The schoolhouse was located after the tracks referred to had been laid, and, it is fair to suppose, were being used. The extent of the area included in the school grounds thus surrounded by these tracks, or the number of pupils attending the school, does not appear. It may be that a sufficient school population lives, within such boundaries and in places reasonably accessible to make the erection of a schoolhouse there proper for their accommodation, and this may be, and it probably should be presumed is, the reason why this particular *207site was chosen; but it does not follow that children living in other parts of the city, who would be compelled to cross the numerous tracks which the plaintiff’s children must cross to reach the school, should be compelled to do so or lose all educational privileges. The plaintiff is called upon to choose between a violation of the law and the risk, of fine and imprisonment by re-' fusing to send his children to school, as provided in the act compelling such attendance (Laws, 1903, ch. 423), and the peril to their lives in crossing twice a day sixteen railroad tracks, upon which cars are constantly being switched and trains made up and operated, with the incidental sounds of whistles and bells and all the noise and excitement incident to such a situation. It would seem that ordinary prudence, as well as just parental anxiety, would impel the father and mother to refrain from exposing their children to such hazards.

That boards of education, and not the court, must locate schools, untrammelled by judicial interference in the exercise of the discretion wisely committed to them by the law, is a principle to which we give full and hearty • approval; but the situation here, according to the recitals of this writ, is so beset with impending dangers that we can not say that the attendance of these children at this school should be compelled.

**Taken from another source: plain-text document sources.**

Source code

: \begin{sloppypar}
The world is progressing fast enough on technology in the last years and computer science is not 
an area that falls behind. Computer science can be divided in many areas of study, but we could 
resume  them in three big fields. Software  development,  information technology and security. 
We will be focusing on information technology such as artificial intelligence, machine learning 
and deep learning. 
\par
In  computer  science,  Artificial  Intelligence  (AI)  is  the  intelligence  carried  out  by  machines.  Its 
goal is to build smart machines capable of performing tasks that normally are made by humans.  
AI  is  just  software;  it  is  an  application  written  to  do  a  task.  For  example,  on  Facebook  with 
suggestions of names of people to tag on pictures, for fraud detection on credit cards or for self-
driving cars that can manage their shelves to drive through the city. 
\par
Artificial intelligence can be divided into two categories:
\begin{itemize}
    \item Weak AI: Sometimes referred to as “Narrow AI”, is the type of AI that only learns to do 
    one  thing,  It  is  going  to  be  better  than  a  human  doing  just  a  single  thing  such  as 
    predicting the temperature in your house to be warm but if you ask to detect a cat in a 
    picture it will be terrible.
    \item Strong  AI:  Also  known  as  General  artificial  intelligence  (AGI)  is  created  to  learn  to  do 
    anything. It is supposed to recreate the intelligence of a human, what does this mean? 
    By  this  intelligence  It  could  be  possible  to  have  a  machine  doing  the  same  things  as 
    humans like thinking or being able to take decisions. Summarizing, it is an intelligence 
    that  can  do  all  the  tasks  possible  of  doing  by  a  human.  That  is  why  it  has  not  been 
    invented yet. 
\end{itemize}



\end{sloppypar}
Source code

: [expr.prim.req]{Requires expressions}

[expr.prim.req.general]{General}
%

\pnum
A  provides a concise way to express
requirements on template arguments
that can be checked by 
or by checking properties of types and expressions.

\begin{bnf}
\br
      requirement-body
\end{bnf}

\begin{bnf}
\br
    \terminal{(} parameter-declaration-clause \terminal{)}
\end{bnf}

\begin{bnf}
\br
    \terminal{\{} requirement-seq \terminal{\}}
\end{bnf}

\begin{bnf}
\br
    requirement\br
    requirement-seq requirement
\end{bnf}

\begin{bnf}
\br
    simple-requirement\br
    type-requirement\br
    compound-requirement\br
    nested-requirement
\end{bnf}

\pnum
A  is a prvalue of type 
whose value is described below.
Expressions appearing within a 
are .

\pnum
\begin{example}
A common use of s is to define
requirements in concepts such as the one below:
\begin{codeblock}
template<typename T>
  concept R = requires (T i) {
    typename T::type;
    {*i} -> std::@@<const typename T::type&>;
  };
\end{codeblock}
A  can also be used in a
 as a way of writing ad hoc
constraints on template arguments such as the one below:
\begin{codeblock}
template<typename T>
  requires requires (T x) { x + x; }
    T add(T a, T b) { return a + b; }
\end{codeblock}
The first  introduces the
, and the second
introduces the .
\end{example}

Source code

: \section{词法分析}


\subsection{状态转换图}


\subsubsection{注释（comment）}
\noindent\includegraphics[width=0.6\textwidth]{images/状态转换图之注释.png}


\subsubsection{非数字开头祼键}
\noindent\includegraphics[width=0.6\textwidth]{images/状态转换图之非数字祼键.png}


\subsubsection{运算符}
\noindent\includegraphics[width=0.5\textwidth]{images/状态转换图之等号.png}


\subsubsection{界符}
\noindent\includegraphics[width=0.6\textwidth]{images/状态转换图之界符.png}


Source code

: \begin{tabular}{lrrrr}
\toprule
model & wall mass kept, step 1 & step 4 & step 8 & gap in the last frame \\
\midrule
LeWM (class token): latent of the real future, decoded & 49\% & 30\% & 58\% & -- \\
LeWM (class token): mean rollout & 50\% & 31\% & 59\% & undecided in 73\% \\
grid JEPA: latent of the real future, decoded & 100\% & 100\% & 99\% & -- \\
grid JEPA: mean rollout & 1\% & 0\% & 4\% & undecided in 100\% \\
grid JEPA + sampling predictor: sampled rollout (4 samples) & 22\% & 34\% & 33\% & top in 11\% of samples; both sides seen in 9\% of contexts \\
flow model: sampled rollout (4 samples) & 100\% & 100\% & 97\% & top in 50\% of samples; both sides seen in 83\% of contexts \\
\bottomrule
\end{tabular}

We are constrained to say that the order of the board requiring them to attend this school, and no other, was, upon the facts stated in this writ, an abuse of discretion. As that term is ordinarily used it implies not merely an error in judgment, but perversity of will, passion, or moral delinquency ( And. Law Diet. p. 363) ; but the term is applied here to characterize the denial of the rights of citizens clearly given by the constitution and the laws, which a just discretion will not permit. „ .

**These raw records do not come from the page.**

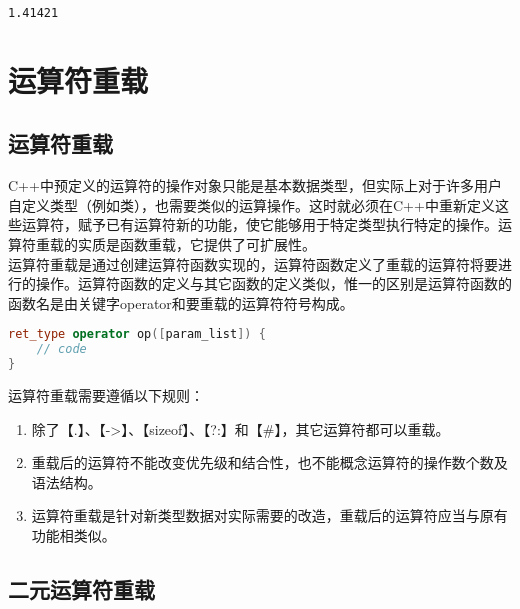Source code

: \begin{tcolorbox}
	\begin{verbatim}
1.41421
	\end{verbatim}
\end{tcolorbox}

\newpage

\section{运算符重载}

\subsection{运算符重载}

C++中预定义的运算符的操作对象只能是基本数据类型，但实际上对于许多用户自定义类型（例如类），也需要类似的运算操作。这时就必须在C++中重新定义这些运算符，赋予已有运算符新的功能，使它能够用于特定类型执行特定的操作。运算符重载的实质是函数重载，它提供了可扩展性。\\

运算符重载是通过创建运算符函数实现的，运算符函数定义了重载的运算符将要进行的操作。运算符函数的定义与其它函数的定义类似，惟一的区别是运算符函数的函数名是由关键字operator和要重载的运算符符号构成。

\vspace{-0.5cm}

\begin{lstlisting}[language=C++]
ret_type operator op([param_list]) {
    // code
}
\end{lstlisting}

运算符重载需要遵循以下规则：

\begin{enumerate}
	\item 除了【.】、【->】、【sizeof】、【?:】和【\#】，其它运算符都可以重载。

	\item 重载后的运算符不能改变优先级和结合性，也不能概念运算符的操作数个数及语法结构。

	\item 运算符重载是针对新类型数据对实际需要的改造，重载后的运算符应当与原有功能相类似。
\end{enumerate}

\vspace{0.5cm}

\subsection{二元运算符重载}

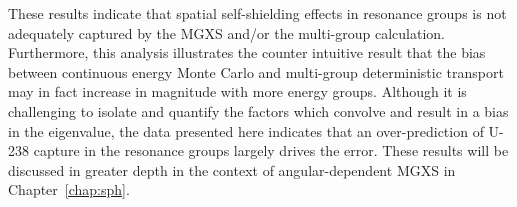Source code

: These results indicate that spatial self-shielding effects in resonance groups is not adequately captured by the \ac{MGXS} and/or the multi-group calculation. Furthermore, this analysis illustrates the counter intuitive result that the bias between continuous energy Monte Carlo and multi-group deterministic transport may in fact increase in magnitude with more energy groups. Although it is challenging to isolate and quantify the factors which convolve and result in a bias in the eigenvalue, the data presented here indicates that an over-prediction of U-238 capture in the resonance groups largely drives the error. These results will be discussed in greater depth in the context of angular-dependent \ac{MGXS} in Chapter~\ref{chap:sph}.



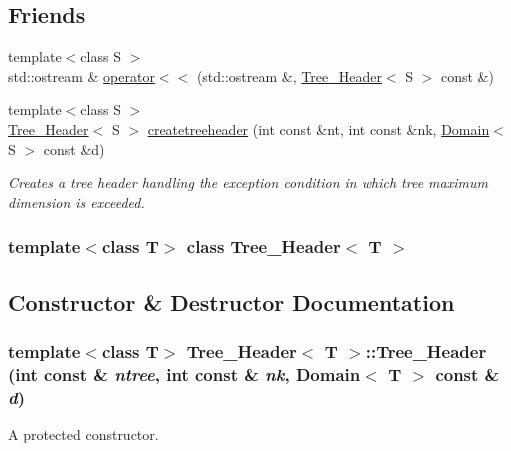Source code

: \subsection*{Friends}
\begin{DoxyCompactItemize}
\item 
{\footnotesize template$<$class S $>$ }\\std::ostream \& \hyperlink{classTree__Header_a444b2368a05d862bc11bf418e11c5e51}{operator$<$$<$} (std::ostream \&, \hyperlink{classTree__Header}{Tree\_\-Header}$<$ S $>$ const \&)
\item 
{\footnotesize template$<$class S $>$ }\\\hyperlink{classTree__Header}{Tree\_\-Header}$<$ S $>$ \hyperlink{classTree__Header_a0b108322f91afa71aae8698e1da6cda8}{createtreeheader} (int const \&nt, int const \&nk, \hyperlink{classDomain}{Domain}$<$ S $>$ const \&d)
\begin{DoxyCompactList}\small\item\em Creates a tree header handling the exception condition in which tree maximum dimension is exceeded. \item\end{DoxyCompactList}\end{DoxyCompactItemize}
\subsubsection*{template$<$class T$>$ class Tree\_\-Header$<$ T $>$}



\subsection{Constructor \& Destructor Documentation}
\hypertarget{classTree__Header_a49b84b2440c27da71ae944cb94d8d856}{
\subsubsection[{Tree\_\-Header}]{\setlength{\rightskip}{0pt plus 5cm}template$<$class T$>$ {\bf Tree\_\-Header}$<$ T $>$::{\bf Tree\_\-Header} (int const \& {\em ntree}, \/  int const \& {\em nk}, \/  {\bf Domain}$<$ T $>$ const \& {\em d})}}
\label{classTree__Header_a49b84b2440c27da71ae944cb94d8d856}
A protected constructor.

“It is really a discretion exercised to an end or purpose not justified by, and clearly against, reason and evidence.” .(Murray v. Buell and others, 74 Wis. 14, 19, 41 N. W. 1010.)

*208Having power to maintain separate schools in cities of the first .class, the duty rests upon boards of education therein to give equal educational facilities to both white and colored children in such schools. This requirement must have a practical interpretation, so that it may be reasonably applied to varying circumstances. Its scope and purposes are stated in Reynolds v. Board of Education, 66 Kan. 672, 72 Pac. 274, and need not be repeated here. But where the location of a school is such as substantially to deprive some of the children of the district of any educational facilities it is manifest that this equality is not maintained, and the refusal to furnish such privileges, where it is practicable to do so, is an abuse of discretion fo*r which the courts will afford a remedy.

Circumstances may exist where the absence of such privileges is practically unavoidable. It is possible that a family or several families may be located so that no school is accessible, but the facts here stated do not present such an emergency. If it exists, or if for reasons not disclosed in the alternative writ it is practicable for these children to attend the school provided by the board, such facts, with any other matter of defense, may be pleaded. In deciding this motion we only hold that upon the facts stated the plaintiff is entitled to relief by mandamus—not necessarily, however, to admit his children to Lincoln school, as requested, but. to some school Where they will have the privileges given to them by the law.

The motion to quash the alternative writ is denied.